Ce grand sarcophage d'officier romain en marbre de Proconnèse datant de 251  représente une bataille entre Romains et Barbares. Acheté après sa découverte par le cardinal Ludovico Ludovisi, qui lui donne son nom, il est aujourd'hui conservé au palais Altemps, à Rome, tandis que son couvercle se trouve au Musée central romain-germanique de Mayence, en Allemagne.

 

SARCOPHAGE LUDOVISI

 

1. Description :

"Le panneau frontal du sarcophage Ludovisi représente une mêlée entre soldats romains et Barbares. Les premiers portent casque, cuirasse ou tunique de mailles, épée courte et manteau militaire. Les seconds sont reconnaissables à leurs cheveux longs, leur barbe et leur pantalon ; certains portent une tunique alors que d'autres sont torse nu. Le placement des différentes figures suggère que les Romains, qui semblent sortir du fond du relief, ont mené un mouvement d'encerclement des Barbares : après avoir enfoncé le centre de la ligne ennemie, les ailes se referment sur les Barbares. Le visage de ces derniers, désormais certains d'être vaincus, est empreint de souffrance et d'angoisse, alors que les Romains restent impassibles." (Wikipédia)

 


2. Analyse plastique :

Le traitement s'éloigne de celui classicisant associé à l'illustration des mythes grecs.

  • Un souci du détail :

- Peu de profondeur dans l'espace, peu de jalons spatiaux si ce n'est par l'emploi d'obliques et de raccourcis dans la représentation des chevaux et des personnages allongés.

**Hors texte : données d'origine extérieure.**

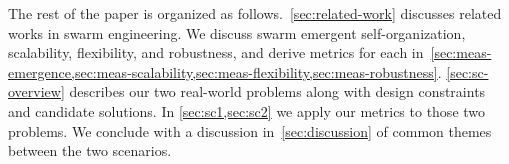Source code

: %
The rest of the paper is organized as follows.~\cref{sec:related-work} discusses
related works in swarm engineering. We discuss swarm emergent self-organization,
scalability, flexibility, and robustness, and derive metrics for each
in~\cref{sec:meas-emergence,sec:meas-scalability,sec:meas-flexibility,sec:meas-robustness}.
\cref{sec:sc-overview} describes our two real-world problems along with design
constraints and candidate solutions. In \cref{sec:sc1,sec:sc2} we apply our
metrics to those two problems. We conclude with a discussion
in~\cref{sec:discussion} of common themes between the two scenarios.




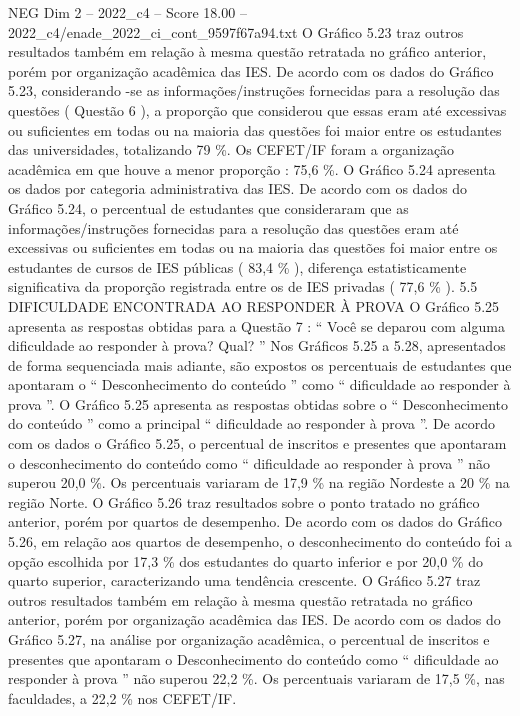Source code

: \begin{textsample}{NEG Dim 2 – 2022\_c4 – Score 18.00 – 2022\_c4/enade\_2022\_ci\_cont\_9597f67a94.txt}
O Gráfico 5.23 traz outros resultados também em relação à mesma questão retratada no gráfico anterior, porém por organização acadêmica das IES.
De acordo com os dados do Gráfico 5.23, considerando -se as informações/instruções fornecidas para a resolução das questões ( Questão 6 ), a proporção que considerou que essas eram até excessivas ou suficientes em todas ou na maioria das questões foi maior entre os estudantes das universidades, totalizando 79 \%.
Os CEFET/IF foram a organização acadêmica em que houve a menor proporção : 75,6 \%.
O Gráfico 5.24 apresenta os dados por categoria administrativa das IES.
De acordo com os dados do Gráfico 5.24, o percentual de estudantes que consideraram que as informações/instruções fornecidas para a resolução das questões eram até excessivas ou suficientes em todas ou na maioria das questões foi maior entre os estudantes de cursos de IES públicas ( 83,4 \% ), diferença estatisticamente significativa da proporção registrada entre os de IES privadas ( 77,6 \% ). 5.5 DIFICULDADE ENCONTRADA AO RESPONDER À PROVA O Gráfico 5.25 apresenta as respostas obtidas para a Questão 7 : “ Você se deparou com alguma dificuldade ao responder à prova?
Qual? ” Nos Gráficos 5.25 a 5.28, apresentados de forma sequenciada mais adiante, são expostos os percentuais de estudantes que apontaram o “ Desconhecimento do conteúdo ” como “ dificuldade ao responder à prova ”.
O Gráfico 5.25 apresenta as respostas obtidas sobre o “ Desconhecimento do conteúdo ” como a principal “ dificuldade ao responder à prova ”.
De acordo com os dados o Gráfico 5.25, o percentual de inscritos e presentes que apontaram o desconhecimento do conteúdo como “ dificuldade ao responder à prova ” não superou 20,0 \%.
Os percentuais variaram de 17,9 \% na região Nordeste a 20 \% na região Norte.
O Gráfico 5.26 traz resultados sobre o ponto tratado no gráfico anterior, porém por quartos de desempenho.
De acordo com os dados do Gráfico 5.26, em relação aos quartos de desempenho, o desconhecimento do conteúdo foi a opção escolhida por 17,3 \% dos estudantes do quarto inferior e por 20,0 \% do quarto superior, caracterizando uma tendência crescente.
O Gráfico 5.27 traz outros resultados também em relação à mesma questão retratada no gráfico anterior, porém por organização acadêmica das IES.
De acordo com os dados do Gráfico 5.27, na análise por organização acadêmica, o percentual de inscritos e presentes que apontaram o Desconhecimento do conteúdo como “ dificuldade ao responder à prova ” não superou 22,2 \%.
Os percentuais variaram de 17,5 \%, nas faculdades, a 22,2 \% nos CEFET/IF.

\end{textsample}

- Utilisation du trépan pour "dessiner" la chevelure en désordre des Barbares, les plis vifs des drapés et la musculature des personnages écrasés.

Mais, la technique du marbre poli, brillant dans ses formes exarcerbées prive l'ensemble de chaleur substancielle ; le rendu est certes maniéré, précieux mais glacial en raison du poli. 

  • Un sens du dramatique, de la théâtralité :

- Bouillonnement rendu par des oppositions d'ombres et de lumière.

- Technique en négatif accordant de l'importance à la forme au détriment du fond comme sur la colonne de Marc Aurèle (fin IIe siècle) ; débordement du cadre.

- Expressivité des personnages par leurs traits, violence suggérée par l'écrasement, sentiment de peur.

- L'empereur Hostilianus (mort en 251 après un mois de règne) se détache de la masse des soldats et domine la scène. Le réalisme est poussé jusqu'à une certaine théâtralité.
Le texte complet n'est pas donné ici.